Source texts of formatted documents
--------------------------------
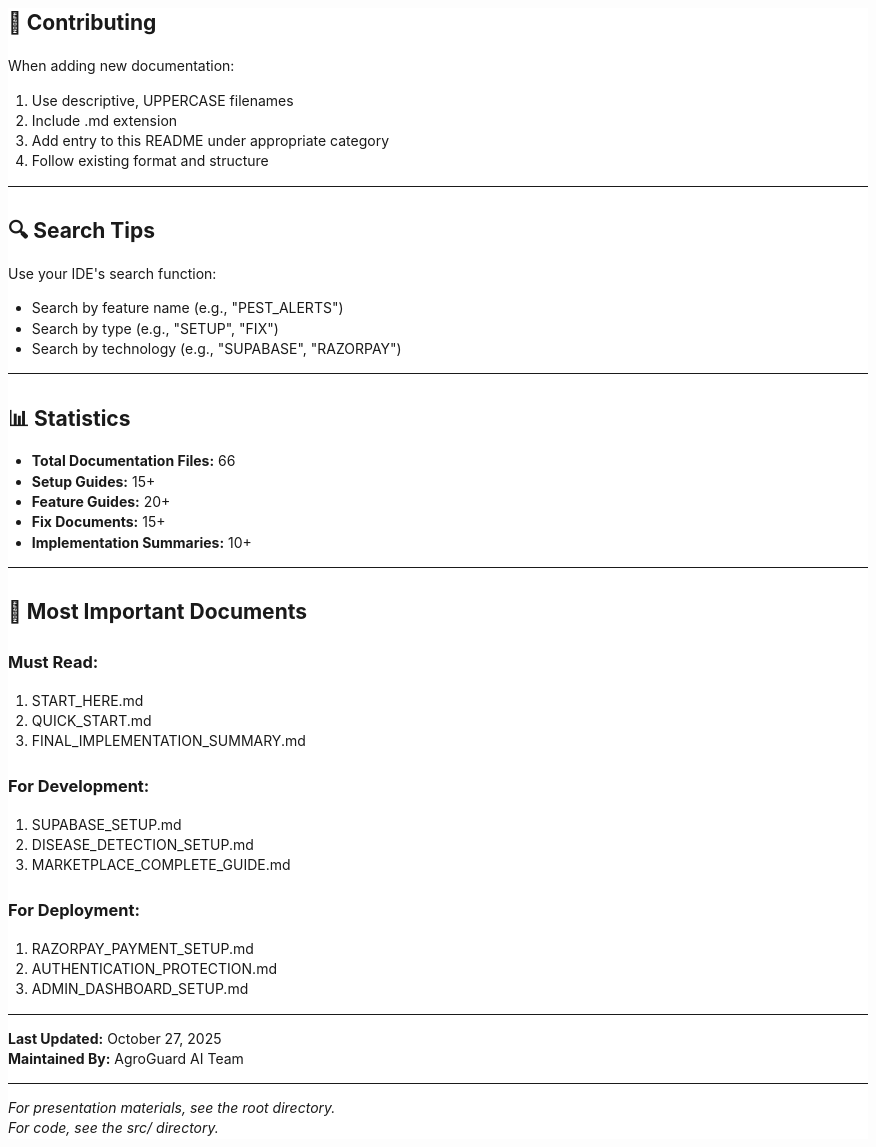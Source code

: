 
## 📝 Contributing

When adding new documentation:
1. Use descriptive, UPPERCASE filenames
2. Include .md extension
3. Add entry to this README under appropriate category
4. Follow existing format and structure

---

## 🔍 Search Tips

Use your IDE's search function:
- Search by feature name (e.g., "PEST_ALERTS")
- Search by type (e.g., "SETUP", "FIX")
- Search by technology (e.g., "SUPABASE", "RAZORPAY")

---

## 📊 Statistics

- **Total Documentation Files:** 66
- **Setup Guides:** 15+
- **Feature Guides:** 20+
- **Fix Documents:** 15+
- **Implementation Summaries:** 10+

---

## 🎯 Most Important Documents

### Must Read:
1. START_HERE.md
2. QUICK_START.md
3. FINAL_IMPLEMENTATION_SUMMARY.md

### For Development:
1. SUPABASE_SETUP.md
2. DISEASE_DETECTION_SETUP.md
3. MARKETPLACE_COMPLETE_GUIDE.md

### For Deployment:
1. RAZORPAY_PAYMENT_SETUP.md
2. AUTHENTICATION_PROTECTION.md
3. ADMIN_DASHBOARD_SETUP.md

---

**Last Updated:** October 27, 2025  
**Maintained By:** AgroGuard AI Team

---

*For presentation materials, see the root directory.*  
*For code, see the src/ directory.*
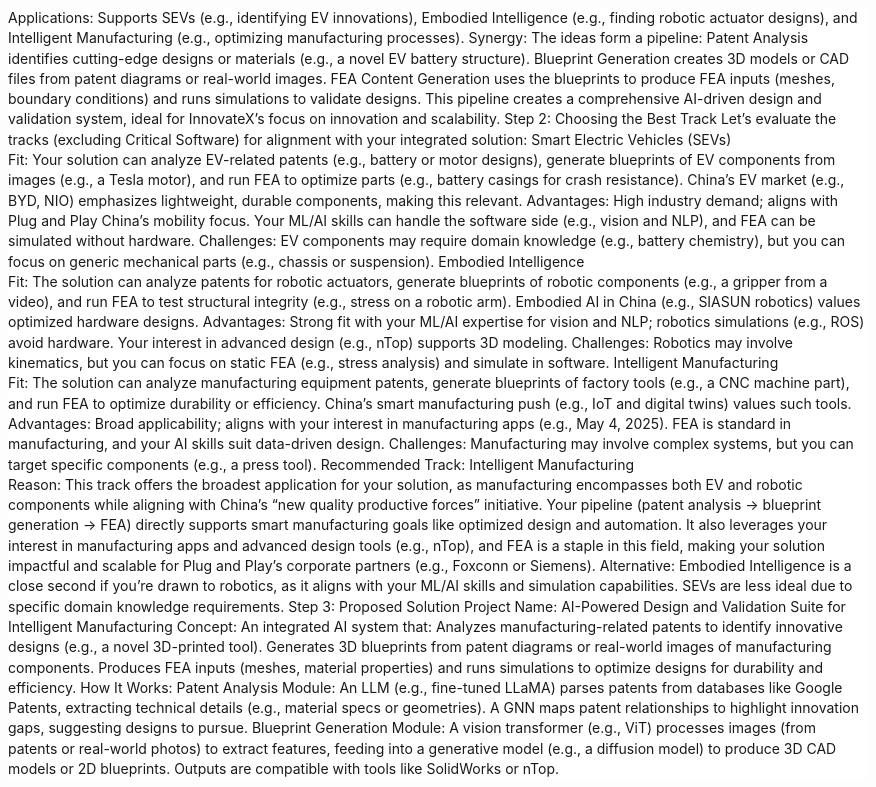 Applications: Supports SEVs (e.g., identifying EV innovations), Embodied Intelligence (e.g., finding robotic actuator designs), and Intelligent Manufacturing (e.g., optimizing manufacturing processes).
Synergy: The ideas form a pipeline:
Patent Analysis identifies cutting-edge designs or materials (e.g., a novel EV battery structure).
Blueprint Generation creates 3D models or CAD files from patent diagrams or real-world images.
FEA Content Generation uses the blueprints to produce FEA inputs (meshes, boundary conditions) and runs simulations to validate designs.
This pipeline creates a comprehensive AI-driven design and validation system, ideal for InnovateX’s focus on innovation and scalability.
Step 2: Choosing the Best Track
Let’s evaluate the tracks (excluding Critical Software) for alignment with your integrated solution:
Smart Electric Vehicles (SEVs)  
Fit: Your solution can analyze EV-related patents (e.g., battery or motor designs), generate blueprints of EV components from images (e.g., a Tesla motor), and run FEA to optimize parts (e.g., battery casings for crash resistance). China’s EV market (e.g., BYD, NIO) emphasizes lightweight, durable components, making this relevant.
Advantages: High industry demand; aligns with Plug and Play China’s mobility focus. Your ML/AI skills can handle the software side (e.g., vision and NLP), and FEA can be simulated without hardware.
Challenges: EV components may require domain knowledge (e.g., battery chemistry), but you can focus on generic mechanical parts (e.g., chassis or suspension).
Embodied Intelligence  
Fit: The solution can analyze patents for robotic actuators, generate blueprints of robotic components (e.g., a gripper from a video), and run FEA to test structural integrity (e.g., stress on a robotic arm). Embodied AI in China (e.g., SIASUN robotics) values optimized hardware designs.
Advantages: Strong fit with your ML/AI expertise for vision and NLP; robotics simulations (e.g., ROS) avoid hardware. Your interest in advanced design (e.g., nTop) supports 3D modeling.
Challenges: Robotics may involve kinematics, but you can focus on static FEA (e.g., stress analysis) and simulate in software.
Intelligent Manufacturing  
Fit: The solution can analyze manufacturing equipment patents, generate blueprints of factory tools (e.g., a CNC machine part), and run FEA to optimize durability or efficiency. China’s smart manufacturing push (e.g., IoT and digital twins) values such tools.
Advantages: Broad applicability; aligns with your interest in manufacturing apps (e.g., May 4, 2025). FEA is standard in manufacturing, and your AI skills suit data-driven design.
Challenges: Manufacturing may involve complex systems, but you can target specific components (e.g., a press tool).
Recommended Track: Intelligent Manufacturing  
Reason: This track offers the broadest application for your solution, as manufacturing encompasses both EV and robotic components while aligning with China’s “new quality productive forces” initiative. Your pipeline (patent analysis → blueprint generation → FEA) directly supports smart manufacturing goals like optimized design and automation. It also leverages your interest in manufacturing apps and advanced design tools (e.g., nTop), and FEA is a staple in this field, making your solution impactful and scalable for Plug and Play’s corporate partners (e.g., Foxconn or Siemens).
Alternative: Embodied Intelligence is a close second if you’re drawn to robotics, as it aligns with your ML/AI skills and simulation capabilities. SEVs are less ideal due to specific domain knowledge requirements.
Step 3: Proposed Solution
Project Name: AI-Powered Design and Validation Suite for Intelligent Manufacturing
Concept: An integrated AI system that:
Analyzes manufacturing-related patents to identify innovative designs (e.g., a novel 3D-printed tool).
Generates 3D blueprints from patent diagrams or real-world images of manufacturing components.
Produces FEA inputs (meshes, material properties) and runs simulations to optimize designs for durability and efficiency.
How It Works:
Patent Analysis Module: An LLM (e.g., fine-tuned LLaMA) parses patents from databases like Google Patents, extracting technical details (e.g., material specs or geometries). A GNN maps patent relationships to highlight innovation gaps, suggesting designs to pursue.
Blueprint Generation Module: A vision transformer (e.g., ViT) processes images (from patents or real-world photos) to extract features, feeding into a generative model (e.g., a diffusion model) to produce 3D CAD models or 2D blueprints. Outputs are compatible with tools like SolidWorks or nTop.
--------------------------------
* **WORK REQUIRED**
Repeat the lines exactly as they stand, from the opening line of the data through the line with "Blueprint Generation creates". Pictures stay out of the copy.

* **RESPONSE**
Source code

: 
## 📝 Contributing

When adding new documentation:
1. Use descriptive, UPPERCASE filenames
2. Include .md extension
3. Add entry to this README under appropriate category
4. Follow existing format and structure

---

## 🔍 Search Tips

Use your IDE's search function:
- Search by feature name (e.g., "PEST_ALERTS")
- Search by type (e.g., "SETUP", "FIX")
- Search by technology (e.g., "SUPABASE", "RAZORPAY")

---

## 📊 Statistics

- **Total Documentation Files:** 66
- **Setup Guides:** 15+
- **Feature Guides:** 20+
- **Fix Documents:** 15+
- **Implementation Summaries:** 10+

---

## 🎯 Most Important Documents

### Must Read:
1. START_HERE.md
2. QUICK_START.md
3. FINAL_IMPLEMENTATION_SUMMARY.md

### For Development:
1. SUPABASE_SETUP.md
2. DISEASE_DETECTION_SETUP.md
3. MARKETPLACE_COMPLETE_GUIDE.md

### For Deployment:
1. RAZORPAY_PAYMENT_SETUP.md
2. AUTHENTICATION_PROTECTION.md
3. ADMIN_DASHBOARD_SETUP.md

---

**Last Updated:** October 27, 2025  
**Maintained By:** AgroGuard AI Team

---

*For presentation materials, see the root directory.*  
*For code, see the src/ directory.*
 Applications: Supports SEVs (e.g., identifying EV innovations), Embodied Intelligence (e.g., finding robotic actuator designs), and Intelligent Manufacturing (e.g., optimizing manufacturing processes).
Synergy: The ideas form a pipeline:
Patent Analysis identifies cutting-edge designs or materials (e.g., a novel EV battery structure).
Blueprint Generation creates 3D models or CAD files from patent diagrams or real-world images.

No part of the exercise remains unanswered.